Uruguay gets $1.5 billion emergency loan from the United States

Monday, August 5th 2002, 12:00 am
By: News On 6

MONTEVIDEO, Uruguay (AP) _ Uruguay received an electronic transfer Monday of $1.5 billion from the U.S. Federal Reserve as embattled banks began reopening, nearly a week after they closed amid panicked withdrawals by depositors.

U.S. Treasury Secretary Paul O'Neill, who arrived in Brazil on Sunday for a regional tour, said the $1.5 billion temporary loan was in recognition of the strong economic program Uruguay was putting in place. All but a few of the weakest financial institutions were to reopen Monday.

``We are confident that this enhanced program will help Uruguay address the intense external pressures it has faced in recent months,'' said O'Neill, whose four-day trip includes stops in Uruguay and Argentina.

In Montevideo, an official in the office of U.S. Ambassador Martin Silverstein confirmed that the electronic transfer was made. The official spoke on condition of anonymity.

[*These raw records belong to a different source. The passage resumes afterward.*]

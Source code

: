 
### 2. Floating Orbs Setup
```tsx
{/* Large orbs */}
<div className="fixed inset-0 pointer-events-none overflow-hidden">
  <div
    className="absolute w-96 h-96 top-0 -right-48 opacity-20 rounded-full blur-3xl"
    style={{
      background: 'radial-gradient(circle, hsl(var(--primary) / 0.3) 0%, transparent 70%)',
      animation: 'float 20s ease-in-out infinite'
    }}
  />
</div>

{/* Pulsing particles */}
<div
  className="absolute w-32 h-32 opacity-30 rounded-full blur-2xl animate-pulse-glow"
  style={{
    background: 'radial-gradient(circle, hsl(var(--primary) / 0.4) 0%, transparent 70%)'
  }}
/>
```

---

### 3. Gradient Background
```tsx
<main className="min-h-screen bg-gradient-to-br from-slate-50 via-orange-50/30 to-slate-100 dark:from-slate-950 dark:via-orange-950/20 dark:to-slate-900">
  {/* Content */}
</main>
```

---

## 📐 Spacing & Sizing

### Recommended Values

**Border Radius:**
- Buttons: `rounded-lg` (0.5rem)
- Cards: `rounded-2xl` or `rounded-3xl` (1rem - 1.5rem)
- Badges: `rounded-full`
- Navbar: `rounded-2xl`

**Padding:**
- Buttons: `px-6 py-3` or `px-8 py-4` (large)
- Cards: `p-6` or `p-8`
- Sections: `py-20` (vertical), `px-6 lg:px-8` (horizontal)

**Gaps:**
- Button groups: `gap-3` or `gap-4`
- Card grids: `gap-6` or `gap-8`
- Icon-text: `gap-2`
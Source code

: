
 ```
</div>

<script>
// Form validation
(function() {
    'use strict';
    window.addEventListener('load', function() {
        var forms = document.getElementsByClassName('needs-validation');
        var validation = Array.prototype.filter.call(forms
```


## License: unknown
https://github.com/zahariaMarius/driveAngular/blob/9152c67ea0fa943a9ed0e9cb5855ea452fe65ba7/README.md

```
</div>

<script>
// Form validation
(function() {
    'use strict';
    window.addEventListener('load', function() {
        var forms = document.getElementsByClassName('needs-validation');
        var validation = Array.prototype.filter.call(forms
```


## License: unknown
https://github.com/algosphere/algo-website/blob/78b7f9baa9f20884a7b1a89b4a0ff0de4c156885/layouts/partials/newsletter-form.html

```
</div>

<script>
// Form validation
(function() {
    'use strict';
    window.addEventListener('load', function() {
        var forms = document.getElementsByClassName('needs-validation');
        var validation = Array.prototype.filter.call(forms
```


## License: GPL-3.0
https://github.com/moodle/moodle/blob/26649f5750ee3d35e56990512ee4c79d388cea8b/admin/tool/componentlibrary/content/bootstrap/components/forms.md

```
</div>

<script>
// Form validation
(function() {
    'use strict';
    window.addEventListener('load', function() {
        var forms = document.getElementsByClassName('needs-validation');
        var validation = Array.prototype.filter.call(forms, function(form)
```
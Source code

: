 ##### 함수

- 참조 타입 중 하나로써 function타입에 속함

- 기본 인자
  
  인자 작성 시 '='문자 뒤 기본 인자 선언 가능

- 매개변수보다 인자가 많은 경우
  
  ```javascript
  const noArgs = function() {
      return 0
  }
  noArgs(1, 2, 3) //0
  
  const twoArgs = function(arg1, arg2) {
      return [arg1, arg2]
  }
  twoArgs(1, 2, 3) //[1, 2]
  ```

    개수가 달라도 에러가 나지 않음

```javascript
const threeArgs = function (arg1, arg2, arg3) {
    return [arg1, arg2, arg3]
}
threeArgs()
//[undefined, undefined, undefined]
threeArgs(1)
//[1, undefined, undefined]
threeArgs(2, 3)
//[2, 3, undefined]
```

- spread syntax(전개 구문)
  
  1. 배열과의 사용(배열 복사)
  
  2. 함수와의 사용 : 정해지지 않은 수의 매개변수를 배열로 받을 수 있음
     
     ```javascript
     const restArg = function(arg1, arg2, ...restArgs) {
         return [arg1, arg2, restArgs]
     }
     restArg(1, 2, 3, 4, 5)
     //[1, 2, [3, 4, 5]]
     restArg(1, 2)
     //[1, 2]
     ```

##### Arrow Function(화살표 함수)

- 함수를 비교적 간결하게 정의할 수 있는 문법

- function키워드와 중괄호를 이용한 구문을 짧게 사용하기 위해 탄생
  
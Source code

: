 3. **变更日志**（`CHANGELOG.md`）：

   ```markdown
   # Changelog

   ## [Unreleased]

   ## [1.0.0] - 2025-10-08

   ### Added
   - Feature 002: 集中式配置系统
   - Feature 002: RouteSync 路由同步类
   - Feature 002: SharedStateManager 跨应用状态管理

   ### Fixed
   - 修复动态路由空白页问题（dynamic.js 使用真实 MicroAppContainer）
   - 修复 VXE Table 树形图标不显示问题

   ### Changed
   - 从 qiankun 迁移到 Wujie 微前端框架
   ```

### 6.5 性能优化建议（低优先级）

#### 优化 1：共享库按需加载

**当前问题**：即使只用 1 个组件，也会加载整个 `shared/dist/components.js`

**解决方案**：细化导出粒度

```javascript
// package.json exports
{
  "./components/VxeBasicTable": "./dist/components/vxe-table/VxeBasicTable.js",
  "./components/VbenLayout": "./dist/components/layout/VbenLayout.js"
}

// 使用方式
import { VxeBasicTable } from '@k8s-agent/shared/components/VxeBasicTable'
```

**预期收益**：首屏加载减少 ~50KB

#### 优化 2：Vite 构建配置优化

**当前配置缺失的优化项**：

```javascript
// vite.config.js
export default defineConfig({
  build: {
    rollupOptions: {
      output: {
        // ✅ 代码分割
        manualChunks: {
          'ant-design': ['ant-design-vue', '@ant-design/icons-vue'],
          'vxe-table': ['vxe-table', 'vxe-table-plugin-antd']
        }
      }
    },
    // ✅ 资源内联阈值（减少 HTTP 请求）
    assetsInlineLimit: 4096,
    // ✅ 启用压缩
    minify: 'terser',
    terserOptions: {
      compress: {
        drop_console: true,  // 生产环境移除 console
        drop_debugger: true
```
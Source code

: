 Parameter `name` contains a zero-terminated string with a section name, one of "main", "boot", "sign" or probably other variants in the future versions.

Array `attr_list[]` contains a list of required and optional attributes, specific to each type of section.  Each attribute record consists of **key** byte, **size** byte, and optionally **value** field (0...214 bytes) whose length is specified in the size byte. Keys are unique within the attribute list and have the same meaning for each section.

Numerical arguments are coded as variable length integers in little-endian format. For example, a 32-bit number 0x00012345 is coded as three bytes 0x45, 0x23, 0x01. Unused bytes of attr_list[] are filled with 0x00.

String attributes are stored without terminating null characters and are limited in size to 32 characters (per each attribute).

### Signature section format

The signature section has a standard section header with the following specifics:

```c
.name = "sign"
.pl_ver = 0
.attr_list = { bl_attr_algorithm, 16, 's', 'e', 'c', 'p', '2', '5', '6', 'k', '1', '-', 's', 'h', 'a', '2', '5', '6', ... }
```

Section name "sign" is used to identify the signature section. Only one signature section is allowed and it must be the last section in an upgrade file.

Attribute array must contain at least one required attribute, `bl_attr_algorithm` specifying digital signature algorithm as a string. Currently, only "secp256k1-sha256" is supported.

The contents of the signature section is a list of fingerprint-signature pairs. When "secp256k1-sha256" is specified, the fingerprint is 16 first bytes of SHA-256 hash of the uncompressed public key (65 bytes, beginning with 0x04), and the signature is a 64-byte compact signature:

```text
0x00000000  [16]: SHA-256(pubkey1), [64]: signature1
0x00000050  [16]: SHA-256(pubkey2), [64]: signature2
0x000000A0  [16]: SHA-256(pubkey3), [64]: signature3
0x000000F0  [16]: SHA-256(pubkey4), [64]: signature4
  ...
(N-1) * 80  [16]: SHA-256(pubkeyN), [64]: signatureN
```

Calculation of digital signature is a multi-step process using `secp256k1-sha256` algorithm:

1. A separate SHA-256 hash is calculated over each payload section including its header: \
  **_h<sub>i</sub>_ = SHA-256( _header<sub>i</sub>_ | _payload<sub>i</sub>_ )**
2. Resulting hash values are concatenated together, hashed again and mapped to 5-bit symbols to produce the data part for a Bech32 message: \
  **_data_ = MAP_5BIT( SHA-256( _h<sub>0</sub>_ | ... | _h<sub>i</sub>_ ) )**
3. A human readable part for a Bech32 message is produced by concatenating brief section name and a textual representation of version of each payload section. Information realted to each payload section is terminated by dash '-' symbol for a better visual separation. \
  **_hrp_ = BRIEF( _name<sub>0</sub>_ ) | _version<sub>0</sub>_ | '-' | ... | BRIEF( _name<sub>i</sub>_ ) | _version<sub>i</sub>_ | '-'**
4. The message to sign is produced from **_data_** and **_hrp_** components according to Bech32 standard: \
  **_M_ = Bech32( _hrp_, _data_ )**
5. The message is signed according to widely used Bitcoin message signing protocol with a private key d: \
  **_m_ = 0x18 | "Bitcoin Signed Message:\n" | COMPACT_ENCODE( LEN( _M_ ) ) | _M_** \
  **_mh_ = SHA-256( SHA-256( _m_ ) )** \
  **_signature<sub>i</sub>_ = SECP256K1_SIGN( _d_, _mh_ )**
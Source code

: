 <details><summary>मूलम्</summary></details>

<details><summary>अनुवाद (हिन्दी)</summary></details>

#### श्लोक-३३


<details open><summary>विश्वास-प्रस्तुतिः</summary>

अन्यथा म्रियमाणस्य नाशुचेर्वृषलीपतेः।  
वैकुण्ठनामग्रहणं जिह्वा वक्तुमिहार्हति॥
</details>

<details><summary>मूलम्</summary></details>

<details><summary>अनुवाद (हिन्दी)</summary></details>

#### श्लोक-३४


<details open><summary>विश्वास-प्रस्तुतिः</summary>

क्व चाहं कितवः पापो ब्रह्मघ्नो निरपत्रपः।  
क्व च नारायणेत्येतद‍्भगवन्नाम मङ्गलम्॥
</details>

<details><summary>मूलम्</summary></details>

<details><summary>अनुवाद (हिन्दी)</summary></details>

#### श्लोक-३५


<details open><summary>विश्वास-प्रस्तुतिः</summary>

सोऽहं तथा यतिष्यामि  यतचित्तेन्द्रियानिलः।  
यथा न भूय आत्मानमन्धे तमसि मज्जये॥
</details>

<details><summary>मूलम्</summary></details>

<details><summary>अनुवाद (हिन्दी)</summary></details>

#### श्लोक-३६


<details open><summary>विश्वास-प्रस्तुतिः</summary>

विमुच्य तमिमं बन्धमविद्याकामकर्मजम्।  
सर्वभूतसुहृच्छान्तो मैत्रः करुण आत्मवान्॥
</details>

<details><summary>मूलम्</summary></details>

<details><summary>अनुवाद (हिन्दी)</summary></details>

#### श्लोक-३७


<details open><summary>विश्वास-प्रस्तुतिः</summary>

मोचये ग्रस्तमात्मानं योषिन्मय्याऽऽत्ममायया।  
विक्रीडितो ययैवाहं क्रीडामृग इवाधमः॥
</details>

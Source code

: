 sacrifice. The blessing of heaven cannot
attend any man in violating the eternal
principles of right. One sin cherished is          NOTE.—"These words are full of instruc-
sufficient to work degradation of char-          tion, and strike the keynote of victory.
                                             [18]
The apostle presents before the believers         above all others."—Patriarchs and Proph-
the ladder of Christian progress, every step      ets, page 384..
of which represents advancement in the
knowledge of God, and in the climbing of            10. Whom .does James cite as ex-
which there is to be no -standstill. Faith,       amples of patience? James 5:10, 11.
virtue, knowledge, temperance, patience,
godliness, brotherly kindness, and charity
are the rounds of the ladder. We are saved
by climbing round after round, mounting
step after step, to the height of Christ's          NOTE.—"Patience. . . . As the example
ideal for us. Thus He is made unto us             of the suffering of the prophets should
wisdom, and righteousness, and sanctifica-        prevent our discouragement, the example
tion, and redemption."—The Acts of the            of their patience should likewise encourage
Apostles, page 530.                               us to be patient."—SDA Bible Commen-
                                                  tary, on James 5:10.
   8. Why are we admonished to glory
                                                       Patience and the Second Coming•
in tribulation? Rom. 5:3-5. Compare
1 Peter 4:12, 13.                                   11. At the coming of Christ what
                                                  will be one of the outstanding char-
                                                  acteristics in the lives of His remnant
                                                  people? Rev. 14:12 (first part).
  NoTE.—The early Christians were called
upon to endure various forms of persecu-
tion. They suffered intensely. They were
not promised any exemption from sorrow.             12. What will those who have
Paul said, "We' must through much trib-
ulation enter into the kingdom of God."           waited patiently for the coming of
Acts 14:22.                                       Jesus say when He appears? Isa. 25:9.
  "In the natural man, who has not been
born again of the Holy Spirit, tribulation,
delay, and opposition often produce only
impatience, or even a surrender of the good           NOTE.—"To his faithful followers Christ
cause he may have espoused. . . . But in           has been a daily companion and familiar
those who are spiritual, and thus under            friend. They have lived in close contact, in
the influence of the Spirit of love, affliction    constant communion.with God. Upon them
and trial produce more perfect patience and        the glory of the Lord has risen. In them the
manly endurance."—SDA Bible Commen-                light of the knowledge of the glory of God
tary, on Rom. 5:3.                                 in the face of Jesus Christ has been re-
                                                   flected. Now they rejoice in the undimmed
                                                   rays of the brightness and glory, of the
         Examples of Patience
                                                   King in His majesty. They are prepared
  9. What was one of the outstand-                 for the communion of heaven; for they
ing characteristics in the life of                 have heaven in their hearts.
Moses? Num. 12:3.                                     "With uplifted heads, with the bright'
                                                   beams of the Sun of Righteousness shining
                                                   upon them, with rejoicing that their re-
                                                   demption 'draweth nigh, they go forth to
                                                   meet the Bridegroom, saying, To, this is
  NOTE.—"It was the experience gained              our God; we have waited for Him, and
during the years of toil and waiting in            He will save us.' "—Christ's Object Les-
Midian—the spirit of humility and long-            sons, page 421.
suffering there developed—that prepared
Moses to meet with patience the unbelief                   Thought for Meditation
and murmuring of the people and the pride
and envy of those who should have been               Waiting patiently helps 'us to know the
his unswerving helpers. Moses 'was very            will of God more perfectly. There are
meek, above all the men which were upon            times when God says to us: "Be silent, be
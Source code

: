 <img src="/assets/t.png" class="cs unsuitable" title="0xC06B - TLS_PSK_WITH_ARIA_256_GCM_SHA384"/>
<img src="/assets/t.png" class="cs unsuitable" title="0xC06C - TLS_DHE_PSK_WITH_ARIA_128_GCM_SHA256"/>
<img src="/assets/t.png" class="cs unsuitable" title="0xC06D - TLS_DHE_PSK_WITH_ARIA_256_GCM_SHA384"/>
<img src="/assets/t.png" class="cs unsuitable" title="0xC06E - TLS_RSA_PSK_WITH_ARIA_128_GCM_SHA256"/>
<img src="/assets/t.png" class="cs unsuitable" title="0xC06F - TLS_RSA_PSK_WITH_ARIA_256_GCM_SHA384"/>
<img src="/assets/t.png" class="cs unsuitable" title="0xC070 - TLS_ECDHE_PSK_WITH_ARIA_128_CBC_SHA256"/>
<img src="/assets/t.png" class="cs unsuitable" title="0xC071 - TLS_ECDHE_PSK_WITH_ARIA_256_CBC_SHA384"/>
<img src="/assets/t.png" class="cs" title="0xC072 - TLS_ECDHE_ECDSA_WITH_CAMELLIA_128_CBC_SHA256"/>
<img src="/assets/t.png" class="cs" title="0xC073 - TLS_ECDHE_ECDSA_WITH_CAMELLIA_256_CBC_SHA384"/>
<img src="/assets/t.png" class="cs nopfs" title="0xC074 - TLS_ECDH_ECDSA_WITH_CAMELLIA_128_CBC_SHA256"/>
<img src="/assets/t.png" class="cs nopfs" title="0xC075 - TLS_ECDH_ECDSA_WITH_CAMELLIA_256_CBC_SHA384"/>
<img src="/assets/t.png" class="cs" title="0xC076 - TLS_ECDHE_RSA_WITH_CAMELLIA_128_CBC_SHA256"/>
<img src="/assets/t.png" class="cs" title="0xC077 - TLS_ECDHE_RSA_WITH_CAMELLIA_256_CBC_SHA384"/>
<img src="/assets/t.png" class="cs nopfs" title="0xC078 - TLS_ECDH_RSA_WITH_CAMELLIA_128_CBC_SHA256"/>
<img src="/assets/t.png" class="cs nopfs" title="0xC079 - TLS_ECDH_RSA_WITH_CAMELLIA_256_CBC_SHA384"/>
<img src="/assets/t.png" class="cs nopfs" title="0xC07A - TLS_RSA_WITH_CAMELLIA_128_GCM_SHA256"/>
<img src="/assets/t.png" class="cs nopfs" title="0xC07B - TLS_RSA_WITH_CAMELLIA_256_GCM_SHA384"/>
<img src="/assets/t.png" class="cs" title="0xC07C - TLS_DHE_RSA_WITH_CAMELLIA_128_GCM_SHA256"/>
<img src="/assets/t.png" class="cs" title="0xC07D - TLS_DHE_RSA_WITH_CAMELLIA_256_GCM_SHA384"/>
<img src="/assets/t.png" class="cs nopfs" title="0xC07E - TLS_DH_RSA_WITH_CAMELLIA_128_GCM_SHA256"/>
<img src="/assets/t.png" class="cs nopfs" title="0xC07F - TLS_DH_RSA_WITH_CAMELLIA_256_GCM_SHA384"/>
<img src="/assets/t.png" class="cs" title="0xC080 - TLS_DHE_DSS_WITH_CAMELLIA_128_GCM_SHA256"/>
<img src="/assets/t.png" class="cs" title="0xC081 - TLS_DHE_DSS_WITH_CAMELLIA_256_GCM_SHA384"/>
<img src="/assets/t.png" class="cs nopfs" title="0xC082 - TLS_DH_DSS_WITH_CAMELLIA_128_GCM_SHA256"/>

Although banks in Uruguay traditionally open around midday, the first institutions began earlier than usual in anticipation of a flood of customers after nearly a weeklong shutdown.

But Aldo Reyes, a marketing executive at Banco ACAC, said the private bank opened uneventfully at midmorning. ``We are open and the first hour of business was quite uneventful,'' said Reyes. ``In fact some of our first operations were to open new accounts.''

The U.S. assistance is to be repaid within days once Uruguay receives a new loan package from the International Monetary Fund, the World Bank and the Inter-American Development Bank.

The IMF issued a joint statement with the other two institutions late Sunday announcing the additional support after Uruguay's Congress enacted emergency legislation this weekend to shore up the banking sector.

``I am impressed by the authorities' resolve to deal with a very difficult situation,'' said IMF managing director Horst Koehler. ``We see a clear basis for confidence to return.''

The lynchpin of the Uruguayan plan is a law passed on Sunday to block depositors' access to $2.2 billion in long-term deposits in the country's two state banks for the next three years.

The accounts _ similar to certificates of deposit in the United States _ require depositors not to withdraw funds for an extended period in exchange for higher rates of interest. They would continue to earn interest during the freeze.

``This will be difficult medicine, but it's the only possible solution,'' Economy Minister Alejandro Atchugarry said.

Checking and savings accounts will not be affected by the measure, and neither will deposits at private banks.

Meanwhile, many banks were making plans to open for extended hours Monday to handle a deluge of customers who have been unable to transact routine business since last Tuesday.

The crisis began building in recent weeks as millions of dollars in withdrawals fled Uruguay's banks as depositors panicked in the face of the worst recession in history. Uruguayan reserves totaling $3 billion in 2001 plunged to $655 million as fearful depositors yanked their funds.

The four-year economic tailspin has been exacerbated by the unraveling of the Argentine economy. It exploded into a crisis last week that saw a large-scale labor protests and scattered supermarket looting.